Exercise prompt:
Search the records below for "onSubmit" and copy every line it turns up in.

Stored items from a collection:

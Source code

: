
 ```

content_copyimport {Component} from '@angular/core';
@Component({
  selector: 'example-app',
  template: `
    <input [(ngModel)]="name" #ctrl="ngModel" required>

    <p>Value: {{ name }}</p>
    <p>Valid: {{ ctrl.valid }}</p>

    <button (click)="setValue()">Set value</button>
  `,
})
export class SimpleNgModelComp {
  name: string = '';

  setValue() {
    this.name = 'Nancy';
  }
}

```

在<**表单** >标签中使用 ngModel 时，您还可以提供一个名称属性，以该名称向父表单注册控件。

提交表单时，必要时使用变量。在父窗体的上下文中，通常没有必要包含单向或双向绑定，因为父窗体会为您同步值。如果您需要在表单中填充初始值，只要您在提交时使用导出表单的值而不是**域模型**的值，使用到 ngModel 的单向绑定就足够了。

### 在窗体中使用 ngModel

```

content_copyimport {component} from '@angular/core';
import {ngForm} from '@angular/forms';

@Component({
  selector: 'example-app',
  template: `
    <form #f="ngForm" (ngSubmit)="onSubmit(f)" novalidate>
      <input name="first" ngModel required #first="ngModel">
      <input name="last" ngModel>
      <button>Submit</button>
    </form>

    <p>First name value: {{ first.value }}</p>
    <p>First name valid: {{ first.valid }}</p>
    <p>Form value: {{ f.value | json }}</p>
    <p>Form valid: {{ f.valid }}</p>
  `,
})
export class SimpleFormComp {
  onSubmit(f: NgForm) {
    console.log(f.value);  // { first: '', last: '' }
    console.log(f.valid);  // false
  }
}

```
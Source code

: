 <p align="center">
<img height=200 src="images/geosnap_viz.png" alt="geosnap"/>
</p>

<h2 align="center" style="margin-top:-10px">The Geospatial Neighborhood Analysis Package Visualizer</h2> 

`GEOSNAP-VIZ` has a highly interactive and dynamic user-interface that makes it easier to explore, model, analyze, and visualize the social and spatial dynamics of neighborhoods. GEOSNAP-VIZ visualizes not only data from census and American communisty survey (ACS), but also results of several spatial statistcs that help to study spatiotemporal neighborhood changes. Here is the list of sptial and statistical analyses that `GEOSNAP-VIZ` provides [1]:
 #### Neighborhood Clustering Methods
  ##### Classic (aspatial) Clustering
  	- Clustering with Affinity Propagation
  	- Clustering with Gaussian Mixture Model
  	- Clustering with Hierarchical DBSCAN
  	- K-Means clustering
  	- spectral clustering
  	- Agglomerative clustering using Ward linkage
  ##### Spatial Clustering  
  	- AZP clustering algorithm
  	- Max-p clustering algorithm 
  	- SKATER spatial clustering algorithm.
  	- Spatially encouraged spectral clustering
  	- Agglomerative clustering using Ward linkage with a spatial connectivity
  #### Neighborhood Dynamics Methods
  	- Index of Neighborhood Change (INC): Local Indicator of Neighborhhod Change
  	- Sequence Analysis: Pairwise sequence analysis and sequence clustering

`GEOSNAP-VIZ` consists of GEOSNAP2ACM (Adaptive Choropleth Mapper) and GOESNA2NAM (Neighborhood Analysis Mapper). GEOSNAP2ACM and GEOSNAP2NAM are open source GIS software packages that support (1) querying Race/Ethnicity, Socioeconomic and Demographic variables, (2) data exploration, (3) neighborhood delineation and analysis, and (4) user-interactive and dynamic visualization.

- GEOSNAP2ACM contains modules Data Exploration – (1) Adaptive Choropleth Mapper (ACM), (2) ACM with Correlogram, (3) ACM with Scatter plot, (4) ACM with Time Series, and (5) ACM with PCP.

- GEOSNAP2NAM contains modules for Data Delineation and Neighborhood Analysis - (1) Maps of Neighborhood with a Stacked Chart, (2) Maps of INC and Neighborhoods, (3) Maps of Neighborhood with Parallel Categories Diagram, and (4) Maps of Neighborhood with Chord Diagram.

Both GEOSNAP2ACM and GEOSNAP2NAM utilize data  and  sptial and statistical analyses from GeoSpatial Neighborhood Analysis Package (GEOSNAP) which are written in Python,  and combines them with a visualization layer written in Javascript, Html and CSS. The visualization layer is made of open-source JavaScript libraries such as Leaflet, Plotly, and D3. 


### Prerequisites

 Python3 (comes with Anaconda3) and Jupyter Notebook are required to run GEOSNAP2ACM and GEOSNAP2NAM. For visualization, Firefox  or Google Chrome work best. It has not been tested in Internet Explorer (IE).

Output of the task:
    <form #f="ngForm" (ngSubmit)="onSubmit(f)" novalidate>
  onSubmit(f: NgForm) {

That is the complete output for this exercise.